§ TASK DESCRIPTION: Copy out again, unchanged, the listing below from the line that has "As an example, when" through the line that has "Engaging with the".

§ DATA:
########

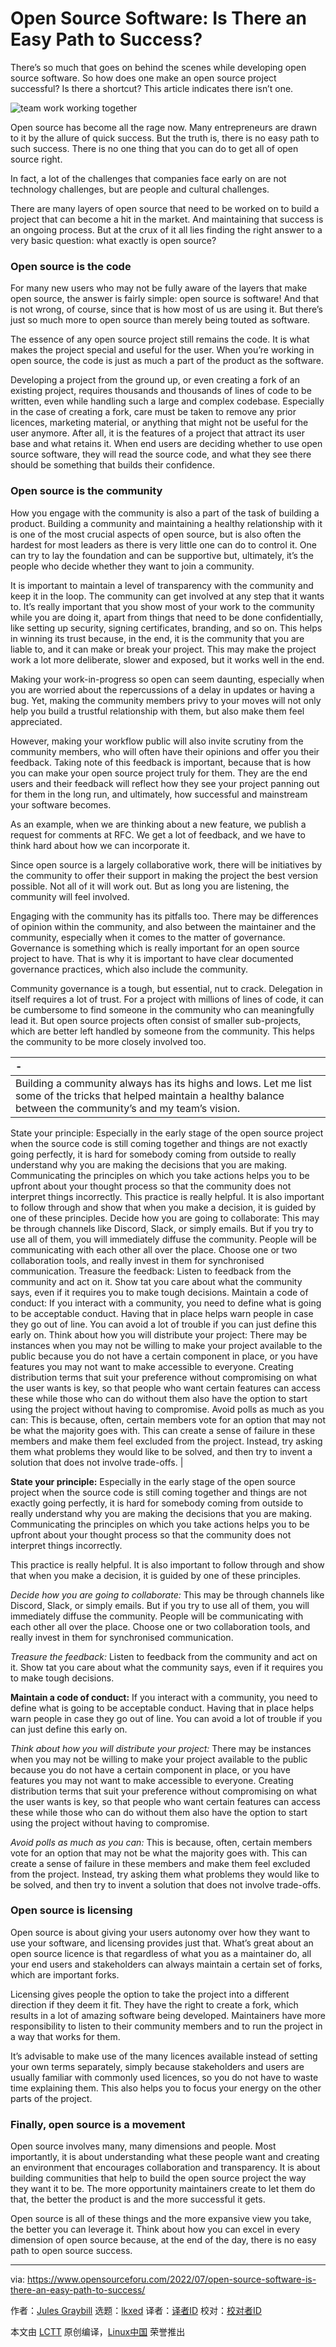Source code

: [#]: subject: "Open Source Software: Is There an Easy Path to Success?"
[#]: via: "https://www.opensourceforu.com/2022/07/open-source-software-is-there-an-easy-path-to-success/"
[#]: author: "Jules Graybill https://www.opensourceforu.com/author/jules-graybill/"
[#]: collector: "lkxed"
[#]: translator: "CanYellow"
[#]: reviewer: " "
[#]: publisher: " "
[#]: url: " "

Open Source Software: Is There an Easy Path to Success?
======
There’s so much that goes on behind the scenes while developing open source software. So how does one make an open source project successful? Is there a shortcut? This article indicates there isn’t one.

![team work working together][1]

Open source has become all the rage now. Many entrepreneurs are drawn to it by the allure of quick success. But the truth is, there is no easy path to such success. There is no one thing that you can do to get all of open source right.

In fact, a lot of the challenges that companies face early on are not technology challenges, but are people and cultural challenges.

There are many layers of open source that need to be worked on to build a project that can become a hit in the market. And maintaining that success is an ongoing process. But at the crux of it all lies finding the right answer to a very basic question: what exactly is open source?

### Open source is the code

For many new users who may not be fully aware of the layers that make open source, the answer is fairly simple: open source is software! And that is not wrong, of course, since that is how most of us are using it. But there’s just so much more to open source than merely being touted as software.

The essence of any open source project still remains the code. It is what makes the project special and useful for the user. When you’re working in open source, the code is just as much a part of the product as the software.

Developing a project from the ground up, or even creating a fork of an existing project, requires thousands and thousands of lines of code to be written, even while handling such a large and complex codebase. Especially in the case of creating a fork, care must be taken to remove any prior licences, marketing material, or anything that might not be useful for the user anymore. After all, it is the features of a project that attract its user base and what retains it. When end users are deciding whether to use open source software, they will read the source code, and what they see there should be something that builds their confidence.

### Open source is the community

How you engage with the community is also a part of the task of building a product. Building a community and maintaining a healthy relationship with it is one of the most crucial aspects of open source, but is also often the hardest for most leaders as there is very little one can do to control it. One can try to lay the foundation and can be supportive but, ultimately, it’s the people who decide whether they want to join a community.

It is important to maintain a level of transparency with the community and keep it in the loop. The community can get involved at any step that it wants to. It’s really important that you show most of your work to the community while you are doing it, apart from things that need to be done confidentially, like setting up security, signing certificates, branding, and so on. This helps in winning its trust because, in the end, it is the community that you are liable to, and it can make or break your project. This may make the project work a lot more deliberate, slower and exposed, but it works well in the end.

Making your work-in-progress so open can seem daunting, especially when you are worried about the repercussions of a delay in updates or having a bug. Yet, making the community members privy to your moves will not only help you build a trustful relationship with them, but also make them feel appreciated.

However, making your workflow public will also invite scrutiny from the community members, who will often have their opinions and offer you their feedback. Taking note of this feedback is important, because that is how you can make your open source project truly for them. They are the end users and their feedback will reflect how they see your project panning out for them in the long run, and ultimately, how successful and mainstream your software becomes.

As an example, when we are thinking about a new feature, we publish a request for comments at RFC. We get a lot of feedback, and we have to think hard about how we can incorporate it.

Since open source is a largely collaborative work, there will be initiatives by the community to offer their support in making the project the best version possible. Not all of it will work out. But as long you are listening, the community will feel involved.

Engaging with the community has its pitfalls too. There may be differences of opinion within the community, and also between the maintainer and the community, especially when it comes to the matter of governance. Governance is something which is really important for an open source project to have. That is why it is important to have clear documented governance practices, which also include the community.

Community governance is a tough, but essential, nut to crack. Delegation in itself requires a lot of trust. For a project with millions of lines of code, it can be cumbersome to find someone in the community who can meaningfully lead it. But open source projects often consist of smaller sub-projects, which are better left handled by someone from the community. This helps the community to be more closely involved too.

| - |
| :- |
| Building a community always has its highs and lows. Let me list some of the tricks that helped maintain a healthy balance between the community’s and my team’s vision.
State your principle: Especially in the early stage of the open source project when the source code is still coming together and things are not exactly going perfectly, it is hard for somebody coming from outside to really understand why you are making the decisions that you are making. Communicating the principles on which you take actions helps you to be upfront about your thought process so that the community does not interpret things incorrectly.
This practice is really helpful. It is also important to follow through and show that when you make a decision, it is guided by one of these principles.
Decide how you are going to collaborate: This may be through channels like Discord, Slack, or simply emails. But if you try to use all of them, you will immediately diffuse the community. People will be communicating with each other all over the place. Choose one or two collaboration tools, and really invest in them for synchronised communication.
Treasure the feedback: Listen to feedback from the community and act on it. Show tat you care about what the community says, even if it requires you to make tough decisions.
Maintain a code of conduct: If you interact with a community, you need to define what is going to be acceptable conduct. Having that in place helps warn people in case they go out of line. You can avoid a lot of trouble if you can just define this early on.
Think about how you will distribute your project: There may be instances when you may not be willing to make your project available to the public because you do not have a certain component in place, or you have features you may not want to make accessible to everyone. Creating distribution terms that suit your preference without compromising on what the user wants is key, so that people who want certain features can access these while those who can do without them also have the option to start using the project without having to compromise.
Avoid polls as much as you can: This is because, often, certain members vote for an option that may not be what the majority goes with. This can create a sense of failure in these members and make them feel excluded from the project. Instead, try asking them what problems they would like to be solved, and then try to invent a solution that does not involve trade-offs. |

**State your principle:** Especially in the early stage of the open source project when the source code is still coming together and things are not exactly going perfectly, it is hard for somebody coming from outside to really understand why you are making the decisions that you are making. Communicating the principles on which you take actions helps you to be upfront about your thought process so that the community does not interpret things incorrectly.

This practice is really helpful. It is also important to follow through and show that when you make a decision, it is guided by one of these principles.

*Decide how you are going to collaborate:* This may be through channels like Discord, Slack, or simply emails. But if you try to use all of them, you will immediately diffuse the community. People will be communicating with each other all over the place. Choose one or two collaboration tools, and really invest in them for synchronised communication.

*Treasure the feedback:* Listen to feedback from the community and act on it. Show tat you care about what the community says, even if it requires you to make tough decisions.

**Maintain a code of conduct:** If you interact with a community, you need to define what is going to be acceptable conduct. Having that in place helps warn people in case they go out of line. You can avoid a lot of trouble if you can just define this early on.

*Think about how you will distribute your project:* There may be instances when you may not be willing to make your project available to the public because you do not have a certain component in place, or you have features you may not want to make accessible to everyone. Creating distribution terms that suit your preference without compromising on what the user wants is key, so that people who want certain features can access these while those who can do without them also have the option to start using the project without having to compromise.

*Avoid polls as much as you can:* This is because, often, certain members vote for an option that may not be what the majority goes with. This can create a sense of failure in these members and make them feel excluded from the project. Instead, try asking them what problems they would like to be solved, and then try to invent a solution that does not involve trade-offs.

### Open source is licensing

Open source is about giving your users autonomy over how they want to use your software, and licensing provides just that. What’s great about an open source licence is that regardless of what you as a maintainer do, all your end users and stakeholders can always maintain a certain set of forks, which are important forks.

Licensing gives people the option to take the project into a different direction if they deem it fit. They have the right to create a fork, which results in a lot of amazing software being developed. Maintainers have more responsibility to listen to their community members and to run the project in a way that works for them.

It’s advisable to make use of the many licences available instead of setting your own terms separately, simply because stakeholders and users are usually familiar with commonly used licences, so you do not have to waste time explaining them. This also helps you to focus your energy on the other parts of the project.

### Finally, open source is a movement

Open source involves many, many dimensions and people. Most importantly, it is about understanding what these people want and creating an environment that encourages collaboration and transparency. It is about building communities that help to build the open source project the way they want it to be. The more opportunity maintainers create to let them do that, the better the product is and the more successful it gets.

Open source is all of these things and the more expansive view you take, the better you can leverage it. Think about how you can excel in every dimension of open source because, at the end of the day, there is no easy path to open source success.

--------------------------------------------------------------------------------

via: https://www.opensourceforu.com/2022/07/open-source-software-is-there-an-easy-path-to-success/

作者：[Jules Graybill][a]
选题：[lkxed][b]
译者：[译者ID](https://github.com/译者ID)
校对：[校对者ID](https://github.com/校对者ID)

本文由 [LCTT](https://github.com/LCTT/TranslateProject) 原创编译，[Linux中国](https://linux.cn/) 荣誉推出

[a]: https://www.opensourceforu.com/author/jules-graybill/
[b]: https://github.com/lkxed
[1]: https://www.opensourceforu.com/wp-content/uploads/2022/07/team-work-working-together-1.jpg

########

§ SOLUTION TO THIS TASK:
As an example, when we are thinking about a new feature, we publish a request for comments at RFC. We get a lot of feedback, and we have to think hard about how we can incorporate it.

Since open source is a largely collaborative work, there will be initiatives by the community to offer their support in making the project the best version possible. Not all of it will work out. But as long you are listening, the community will feel involved.

Engaging with the community has its pitfalls too. There may be differences of opinion within the community, and also between the maintainer and the community, especially when it comes to the matter of governance. Governance is something which is really important for an open source project to have. That is why it is important to have clear documented governance practices, which also include the community.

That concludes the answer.